Any who wish to pursue this subject will find abundant material for doing so in the following books, in which references to others are given: Encyclopedia Brit., s.v. Antichrist (by Dr. Sam. Davidson); Eadie on Thesslonians; Baring-Gould’s Myths of the Middle Ages; Bleeps Lectures on the Apocalypse; Renan’s L’ Antechrist (chapters on the Apocalypse); Reuss’ History of Apostolic Age; Godet’s New Test. Studies; Newman’s Essays Crit. and Hist., vol. ii., and his Discussions and Arguments. Bishop Wordsworth’s identification of Antichrist with the Papacy is certainly very worthy of consideration; see his pamphlet, Is the Papacy predicted by St. Paul? Farrar’s article in the Expositor for May 1881, or his Appendix to the Life of St. Paul. may be consulted for an opposite view.

Verse 4

2 Thessalonians 2:4. Who opposeth who is the adversary of God and all that is good. The phrase will best be understood by referring to Daniel 11:0.

And exalteth himself against all that is called God or that is worshipped. The prediction of Daniel (Daniel 11:36, etc.) is couched in terms almost identical, and found partial fulfilment in the impious arrogance of Antiochus Epiphanes. If in our own day we look for a type of Antichrist which may help us to understand what the final form may be, we see at least this characteristic fulfilled in the Positivist worship of humanity. All that men have hitherto called God and worshipped is put aside with contempt, and man takes the place of God,

Sitteth in the temple of God. ‘The use of this image may have been suggested by the recent attempt of Caligula to place his statue in the Temple, as well as by the common practice of deifying the Roman Emperors’ (Jowett). More probably, however, it was suggested by the prediction in Daniel, which colours the whole of this passage, and in which it was announced as a sign of the end that ‘they shall pollute the sanctuary and shall place the abomination that maketh desolate.’ Comp. Matthew 24:15. In the ultimate fulfilment of the prophecy it may not be the temple of Jerusalem which is thus desecrated; the terms of the prediction will be satisfied if the homage due to God is drawn aside to something human.

Verse 5

2 Thessalonians 2:5. This verse is inserted with a slight accent of surprise not altogether unmingled with reproach that they should have made so little of the instruction he had orally given them.

Verse 6

2 Thessalonians 2:6. And now. These words may either mark the present time in contrast with the time when Paul was with them, alluded to in the preceding verse; or may mark the slight transition to a different aspect of the subject.

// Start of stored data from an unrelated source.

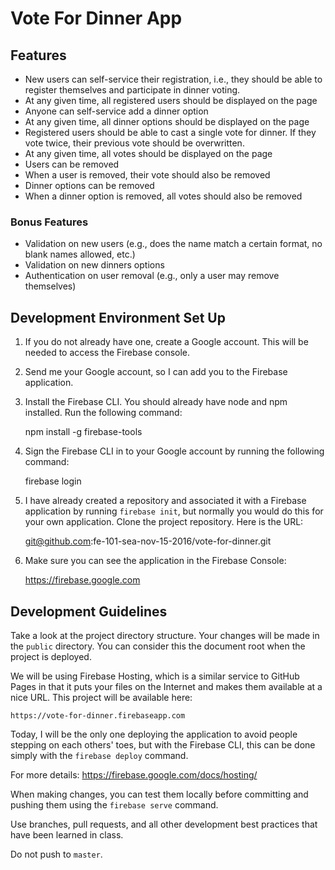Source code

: # Vote For Dinner App

## Features

- New users can self-service their registration, i.e., they should be able to
  register themselves and participate in dinner voting.
- At any given time, all registered users should be displayed on the page
- Anyone can self-service add a dinner option
- At any given time, all dinner options should be displayed on the page
- Registered users should be able to cast a single vote for dinner. If they
  vote twice, their previous vote should be overwritten.
- At any given time, all votes should be displayed on the page
- Users can be removed
- When a user is removed, their vote should also be removed
- Dinner options can be removed
- When a dinner option is removed, all votes should also be removed

### Bonus Features

- Validation on new users (e.g., does the name match a certain format,
  no blank names allowed, etc.)
- Validation on new dinners options
- Authentication on user removal (e.g., only a user may remove themselves)

## Development Environment Set Up

1. If you do not already have one, create a Google account. This will be needed
   to access the Firebase console.

2. Send me your Google account, so I can add you to the Firebase application.

3. Install the Firebase CLI. You should already have node and npm installed.
   Run the following command:

   npm install -g firebase-tools

4. Sign the Firebase CLI in to your Google account by running the
   following command:

   firebase login

5. I have already created a repository and associated it with a Firebase
   application by running ```firebase init```, but normally you would do
   this for your own application. Clone the project repository. Here
   is the URL:

   git@github.com:fe-101-sea-nov-15-2016/vote-for-dinner.git

6. Make sure you can see the application in the Firebase Console:

   https://firebase.google.com

## Development Guidelines

Take a look at the project directory structure. Your changes will be made in
the ```public``` directory. You can consider this the document root when the
project is deployed.

We will be using Firebase Hosting, which is a similar service to GitHub
Pages in that it puts your files on the Internet and makes them
available at a nice URL. This project will be available here:

    https://vote-for-dinner.firebaseapp.com

Today, I will be the only one deploying the application to avoid people
stepping on each others' toes, but with the Firebase CLI, this can
be done simply with the ```firebase deploy``` command.

For more details: https://firebase.google.com/docs/hosting/

When making changes, you can test them locally before committing and pushing
them using the ```firebase serve``` command.

Use branches, pull requests, and all other development best practices that
have been learned in class.

Do not push to ```master```.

Ye know what withholdeth. They knew because Paul had told them; we have not that advantage, and can but surmise what it is which from Paul’s time till now has exercised the restraining influence on wickedness. If we turn to our Lord’s discourse, the only thing to which such power is ascribed is the purpose of God that the Gospel should first be preached for a witness unto all nations, before the end come (Matthew 24:14). Until this be accomplished the fit time for the revelation of the man of sin has not arrived, and he is therefore held in check. By this interpretation, ‘he who withholdeth’ (2 Thessalonians 2:7) must be God Himself, and interpreters have generally refused to accept this reference, because the words ‘until he be taken out of the way’ could not be used of God. It is to be observed, however,’ that the expression so rendered in the Authorised Version is equally applicable to a voluntary withdrawal; indeed, it was not an unusual expression among the Greeks for declining battle. This interpretation might therefore appeal to the history of the world before the flood, in which God for a time kept down the wickedness, but when the time for judgment came pronounced the final word, ‘My Spirit shall not always strive with man.’ The interpretation which most modern writers agree in accepting is that which understands ‘that which withholdeth’ to be ‘the restraining power of well-ordered human rule, the principles of legality as opposed to those of lawlessness, of which the Roman Empire was the then embodiment and manifestation.’ This is corroborated by Paul’s own experience of the protection afforded by the Roman government, and also by the prophecy of Daniel already cited. In conformity with this, ‘he who withholdeth’ is understood to be the Emperor or other person in whom for the time being such government resides, or (as in Daniel 10:5; Daniel 10:13; Daniel 10:20) the good spirit (or angel) who aids the cause of God and His people by aiding human governments in the repression of those outbursts of godless lawlessness which threaten the destruction of all civil arrangements and institutions. Obviously, whatever the words signify, they must mean something which has existed from Paul’s day to our own, something which during that whole period has had the effect of restraining wickedness.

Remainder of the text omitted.